Find each line below where the word "blockquote" occurs, and copy it.
*** Opening of Entries provided ***
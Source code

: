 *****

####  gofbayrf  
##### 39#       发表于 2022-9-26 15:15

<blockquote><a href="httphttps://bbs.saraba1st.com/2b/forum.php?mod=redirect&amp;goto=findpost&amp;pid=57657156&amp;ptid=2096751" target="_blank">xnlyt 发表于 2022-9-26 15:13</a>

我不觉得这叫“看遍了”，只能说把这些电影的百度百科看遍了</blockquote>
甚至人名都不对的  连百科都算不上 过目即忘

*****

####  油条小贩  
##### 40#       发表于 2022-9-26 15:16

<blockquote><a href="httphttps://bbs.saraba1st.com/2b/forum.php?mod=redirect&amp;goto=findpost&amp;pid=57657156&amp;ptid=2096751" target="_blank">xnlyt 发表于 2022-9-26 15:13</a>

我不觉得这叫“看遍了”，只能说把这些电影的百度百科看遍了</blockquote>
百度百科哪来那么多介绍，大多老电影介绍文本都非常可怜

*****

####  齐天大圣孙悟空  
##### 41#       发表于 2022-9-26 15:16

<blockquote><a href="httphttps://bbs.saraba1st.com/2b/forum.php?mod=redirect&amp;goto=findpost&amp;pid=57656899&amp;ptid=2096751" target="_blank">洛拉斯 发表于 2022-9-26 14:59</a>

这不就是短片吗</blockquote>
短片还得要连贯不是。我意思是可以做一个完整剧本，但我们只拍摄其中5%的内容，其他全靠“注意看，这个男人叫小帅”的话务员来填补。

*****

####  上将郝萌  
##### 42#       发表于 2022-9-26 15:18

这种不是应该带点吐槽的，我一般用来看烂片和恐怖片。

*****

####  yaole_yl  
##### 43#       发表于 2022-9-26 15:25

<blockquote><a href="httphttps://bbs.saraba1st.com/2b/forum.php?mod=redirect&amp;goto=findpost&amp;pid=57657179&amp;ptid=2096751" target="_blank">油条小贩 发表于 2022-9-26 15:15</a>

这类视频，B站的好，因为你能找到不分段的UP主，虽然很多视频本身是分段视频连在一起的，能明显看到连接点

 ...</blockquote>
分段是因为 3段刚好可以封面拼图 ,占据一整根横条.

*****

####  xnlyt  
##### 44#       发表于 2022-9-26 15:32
*** Close of Entries provided ***
Expected answer.
<blockquote><a href="httphttps://bbs.saraba1st.com/2b/forum.php?mod=redirect&amp;goto=findpost&amp;pid=57657156&amp;ptid=2096751" target="_blank">xnlyt 发表于 2022-9-26 15:13</a>
我不觉得这叫“看遍了”，只能说把这些电影的百度百科看遍了</blockquote>
<blockquote><a href="httphttps://bbs.saraba1st.com/2b/forum.php?mod=redirect&amp;goto=findpost&amp;pid=57657156&amp;ptid=2096751" target="_blank">xnlyt 发表于 2022-9-26 15:13</a>
我不觉得这叫“看遍了”，只能说把这些电影的百度百科看遍了</blockquote>
<blockquote><a href="httphttps://bbs.saraba1st.com/2b/forum.php?mod=redirect&amp;goto=findpost&amp;pid=57656899&amp;ptid=2096751" target="_blank">洛拉斯 发表于 2022-9-26 14:59</a>
这不就是短片吗</blockquote>
<blockquote><a href="httphttps://bbs.saraba1st.com/2b/forum.php?mod=redirect&amp;goto=findpost&amp;pid=57657179&amp;ptid=2096751" target="_blank">油条小贩 发表于 2022-9-26 15:15</a>
 ...</blockquote>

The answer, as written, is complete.